→ **EXERCISE BRIEF**: Somewhere below is a line with "- **Development**: ESLint + TypeScript ESLint" and, later, a line with "- **Usability**: Touch"; repeat those two lines and all the lines between them, exactly as they are.

Data excerpts
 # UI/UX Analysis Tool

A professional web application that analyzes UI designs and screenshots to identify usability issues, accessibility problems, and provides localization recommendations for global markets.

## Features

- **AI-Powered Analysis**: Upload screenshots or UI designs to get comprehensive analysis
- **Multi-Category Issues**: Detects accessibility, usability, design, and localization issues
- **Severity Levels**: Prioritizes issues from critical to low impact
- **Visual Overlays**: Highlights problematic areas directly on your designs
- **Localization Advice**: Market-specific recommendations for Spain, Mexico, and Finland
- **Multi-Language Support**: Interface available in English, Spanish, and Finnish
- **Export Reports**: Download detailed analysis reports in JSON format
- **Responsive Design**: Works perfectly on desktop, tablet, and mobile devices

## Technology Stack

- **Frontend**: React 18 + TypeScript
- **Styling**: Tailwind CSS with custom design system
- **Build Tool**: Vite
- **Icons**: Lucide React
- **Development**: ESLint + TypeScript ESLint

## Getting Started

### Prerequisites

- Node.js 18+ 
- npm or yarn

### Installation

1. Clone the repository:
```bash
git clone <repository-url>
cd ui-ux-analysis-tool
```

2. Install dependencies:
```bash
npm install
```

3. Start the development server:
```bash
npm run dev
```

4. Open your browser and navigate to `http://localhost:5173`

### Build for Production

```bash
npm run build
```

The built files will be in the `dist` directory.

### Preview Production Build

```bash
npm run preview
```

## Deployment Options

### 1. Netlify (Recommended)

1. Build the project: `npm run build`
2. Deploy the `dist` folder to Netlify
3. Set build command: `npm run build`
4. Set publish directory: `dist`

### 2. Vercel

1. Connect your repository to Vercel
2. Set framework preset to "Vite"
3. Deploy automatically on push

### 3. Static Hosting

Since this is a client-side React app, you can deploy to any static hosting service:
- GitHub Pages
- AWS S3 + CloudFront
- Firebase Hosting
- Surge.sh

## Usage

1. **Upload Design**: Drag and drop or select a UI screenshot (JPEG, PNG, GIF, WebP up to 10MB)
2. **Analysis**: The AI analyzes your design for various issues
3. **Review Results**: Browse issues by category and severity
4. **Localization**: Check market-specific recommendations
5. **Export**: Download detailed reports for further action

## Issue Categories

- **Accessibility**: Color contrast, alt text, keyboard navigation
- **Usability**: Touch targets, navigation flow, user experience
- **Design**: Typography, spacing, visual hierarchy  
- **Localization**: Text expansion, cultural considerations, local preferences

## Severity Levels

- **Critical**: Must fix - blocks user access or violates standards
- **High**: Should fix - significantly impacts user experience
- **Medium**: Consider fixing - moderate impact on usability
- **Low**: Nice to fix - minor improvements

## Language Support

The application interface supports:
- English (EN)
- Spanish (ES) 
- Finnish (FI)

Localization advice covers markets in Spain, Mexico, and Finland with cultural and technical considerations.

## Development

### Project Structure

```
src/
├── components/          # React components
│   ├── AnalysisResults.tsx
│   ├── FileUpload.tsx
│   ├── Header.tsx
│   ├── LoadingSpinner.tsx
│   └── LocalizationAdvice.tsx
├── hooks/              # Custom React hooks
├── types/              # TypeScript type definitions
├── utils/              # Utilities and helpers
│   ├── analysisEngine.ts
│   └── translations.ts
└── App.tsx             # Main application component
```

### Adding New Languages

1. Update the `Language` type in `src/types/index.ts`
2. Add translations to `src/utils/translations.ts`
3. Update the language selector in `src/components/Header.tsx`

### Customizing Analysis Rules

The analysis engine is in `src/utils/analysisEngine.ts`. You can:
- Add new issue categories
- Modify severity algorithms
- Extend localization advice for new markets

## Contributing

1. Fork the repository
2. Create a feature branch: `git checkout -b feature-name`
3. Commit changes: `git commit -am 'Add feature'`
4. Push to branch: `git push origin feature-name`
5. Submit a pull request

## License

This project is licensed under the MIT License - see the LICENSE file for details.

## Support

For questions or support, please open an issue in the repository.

→ **SOLVED EXERCISE**:
- **Development**: ESLint + TypeScript ESLint

## Getting Started

### Prerequisites

- Node.js 18+ 
- npm or yarn

### Installation

1. Clone the repository:
```bash
git clone <repository-url>
cd ui-ux-analysis-tool
```

2. Install dependencies:
```bash
npm install
```

3. Start the development server:
```bash
npm run dev
```

4. Open your browser and navigate to `http://localhost:5173`

### Build for Production

```bash
npm run build
```

The built files will be in the `dist` directory.

### Preview Production Build

```bash
npm run preview
```

## Deployment Options

### 1. Netlify (Recommended)

1. Build the project: `npm run build`
2. Deploy the `dist` folder to Netlify
3. Set build command: `npm run build`
4. Set publish directory: `dist`

### 2. Vercel

1. Connect your repository to Vercel
2. Set framework preset to "Vite"
3. Deploy automatically on push

### 3. Static Hosting

Since this is a client-side React app, you can deploy to any static hosting service:
- GitHub Pages
- AWS S3 + CloudFront
- Firebase Hosting
- Surge.sh

## Usage

1. **Upload Design**: Drag and drop or select a UI screenshot (JPEG, PNG, GIF, WebP up to 10MB)
2. **Analysis**: The AI analyzes your design for various issues
3. **Review Results**: Browse issues by category and severity
4. **Localization**: Check market-specific recommendations
5. **Export**: Download detailed reports for further action

## Issue Categories

- **Accessibility**: Color contrast, alt text, keyboard navigation
- **Usability**: Touch targets, navigation flow, user experience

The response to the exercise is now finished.